A rocket is fired vertically upward with a speed of $v = \frac{v_e}{\sqrt{2}}$ from the Earth's surface, where $v_e$ is escape velocity on the surface of Earth. The distance from the surface of Earth upto which the rocket can go before returning to the Earth is: (given, the radius of Earth $R = 6400$ km)

1600 km

3200 km

6400 km

12800 km

Step-by-Step Solution

Principle of Conservation of Energy: The total mechanical energy of the rocket is conserved.
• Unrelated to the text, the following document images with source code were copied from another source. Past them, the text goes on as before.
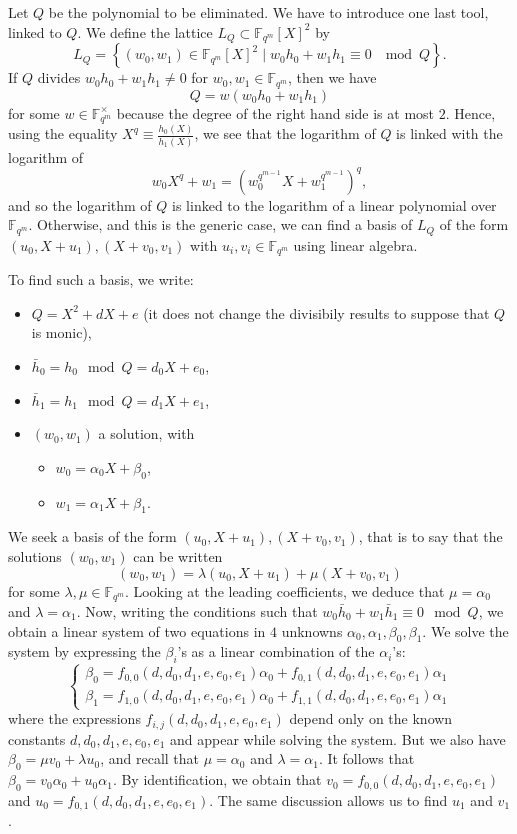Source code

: \documentclass[a4paper,11pt]{article}
\theoremstyle{break}
\theoremstyle{sc}
\theoremstyle{definition}
\theoremstyle{remark}
\begin{document}
Let $Q$ be the polynomial to be eliminated. We have to introduce one last tool,
linked to $Q$. We define the lattice $L_Q\subset
\mathbb{F}_{q^m}[X]^2$ by 
\[
  L_Q = \left\{ (w_0,
    w_1)\in\mathbb{F}_{q^m}[X]^2\;|\;w_0h_0+w_1h_1\equiv0\;\mod Q \right\}.
\]
If $Q$ divides $w_0h_0+w_1h_1\neq0$ for $w_0, w_1\in \mathbb{F}_{q^m}$, then we have
\[
  Q = w(w_0h_0+w_1h_1)
\]
for some $w\in\mathbb{F}_{q^m}^\times$ because the degree
of the right hand side is at most $2$. Hence, using the equality
$X^q\equiv\frac{h_0(X)}{h_1(X)}$, we see that the logarithm of $Q$ is linked
with the logarithm of 
\[
w_0X^q+w_1=(w_0^{q^{m-1}}X+w_1^{q^{m-1}})^q,
\]
and so the
logarithm of $Q$ is linked to the logarithm of a linear
polynomial over $\mathbb{F}_{q^m}$. Otherwise, and this is the generic
case, we can find a basis of $L_Q$
of the form $(u_0, X+u_1), (X+v_0, v_1)$ with $u_i, v_i\in\mathbb{F}_{q^m}$
using linear algebra.

To find such a basis, we write:
\begin{itemize}
  \item $Q = X^2 + dX+ e$ (it does not
change the divisibily results to suppose that $Q$ is monic),
\item $\bar h_0 = h_0 \mod Q = d_0X+e_0$,
\item  $\bar h_1 = h_1 \mod Q = d_1X+e_1$, 
\item $(w_0, w_1)$ a solution, with
  \begin{itemize}
    \item $w_0=\alpha_0X+\beta_0$,
    \item $w_1=\alpha_1X+\beta_1$.
  \end{itemize}
\end{itemize}
We seek a basis of the form
$(u_0, X + u_1), (X+v_0, v_1)$, that is to say that the solutions $(w_0, w_1)$
can be written 
\[
  (w_0, w_1)=\lambda(u_0, X+u_1)+\mu(X+v_0, v_1)
\]
for some $\lambda, \mu\in\mathbb{F}_{q^m}$.
Looking at the leading coefficients, we deduce that $\mu =
\alpha_0$ and $\lambda=\alpha_1$. Now, writing the conditions such that $w_0\bar
h_0+w_1\bar h_1\equiv 0 \mod Q$, we obtain a linear system of two equations in
$4$ unknowns $\alpha_0, \alpha_1, \beta_0, \beta_1$. We solve the system by
expressing the $\beta_i$'s as a linear combination of the $\alpha_i$'s:
\[
  \begin{cases}
    \beta_0 = f_{0,0}(d, d_0, d_1, e, e_0, e_1)\alpha_0 + f_{0,1}(d, d_0, d_1, e,
    e_0, e_1)\alpha_1 \\
    \beta_1 = f_{1,0}(d, d_0, d_1, e, e_0, e_1)\alpha_0 + f_{1,1}(d, d_0, d_1, e,
    e_0, e_1)\alpha_1 
  \end{cases}
\]
where the expressions $f_{i, j}(d, d_0, d_1, e, e_0, e_1)$ depend only on the
known constants $d, d_0, d_1, e, e_0, e_1$ and appear while solving the system. But we also have $\beta_0 = \mu v_0
+ \lambda u_0$, and recall that $\mu = \alpha_0$ and $\lambda = \alpha_1$. It
follows that $\beta_0 = v_0\alpha_0+u_0\alpha_1$. By identification, we obtain
that $v_0 = f_{0,0}(d, d_0, d_1, e, e_0, e_1)$ and $u_0 = f_{0,1}(d, d_0, d_1,
e, e_0, e_1)$. The same discussion allows us to find $u_1$ and $v_1$.
\end{document}
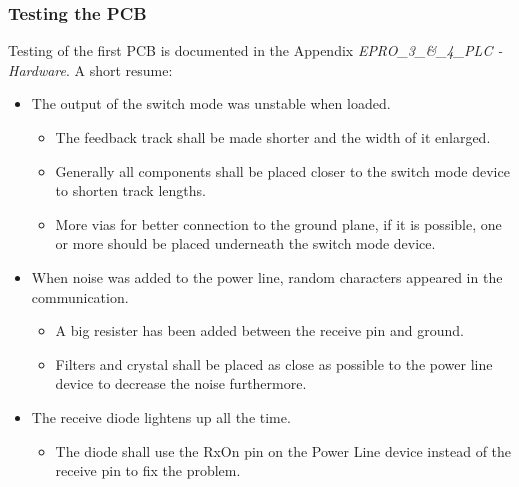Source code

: \subsubsection{Testing the PCB}
Testing of the first PCB is documented in the Appendix \textit{EPRO\_3\_\&\_4\_PLC - Hardware}. A short resume:
\begin{itemize}
	\item The output of the switch mode was unstable when loaded. 
	\begin{itemize}
		\item The feedback track shall be made shorter and the width of it enlarged. 
		\item Generally all components shall be placed closer to the switch mode device to shorten track lengths. 
		\item More vias for better connection to the ground plane, if it is possible, one or more should be placed underneath the switch mode device.
	\end{itemize}
	\item When noise was added to the power line, random characters appeared in the communication.
	\begin{itemize}
		\item A big resister has been added between the receive pin and ground.
		\item Filters and crystal shall be placed as close as possible to the power line device to decrease the noise furthermore.
	\end{itemize} 
	\item The receive diode lightens up all the time.
	\begin{itemize}
		\item The diode shall use the RxOn pin on the Power Line device instead of the receive pin to fix the problem.
	\end{itemize}
\end{itemize}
Let $m$ be the mass of the rocket and $M$ be the mass of the Earth. The initial point is the surface ( $r=R$ ) and the final point is the maximum height ( $r=R+h$ ) where velocity becomes zero. $K_i + U_i = K_f + U_f$ $\frac{1}{2}mv^2 - \frac{GMm}{R} = 0 - \frac{GMm}{R+h}$
Substitute Velocity: Given $v = \frac{v_e}{\sqrt{2}}$ . We know escape velocity $v_e = \sqrt{\frac{2GM}{R}}$ . Therefore, $v^2 = \frac{v_e^2}{2} = \frac{1}{2} \left( \frac{2GM}{R} \right) = \frac{GM}{R}$ .
Solve for h: Substitute $v^2$ into the energy equation: $\frac{1}{2}m \left( \frac{GM}{R} \right) - \frac{GMm}{R} = -\frac{GMm}{R+h}$ $\frac{GMm}{2R} - \frac{GMm}{R} = -\frac{GMm}{R+h}$ $\frac{GMm}{R} \left( \frac{1}{2} - 1 \right) = -\frac{GMm}{R+h}$ $-\frac{GMm}{2R} = -\frac{GMm}{R+h}$ $\frac{1}{2R} = \frac{1}{R+h}$ $2R = R + h \implies h = R$
Calculation: Given $R = 6400$ km, the height reached is $h = 6400$ km.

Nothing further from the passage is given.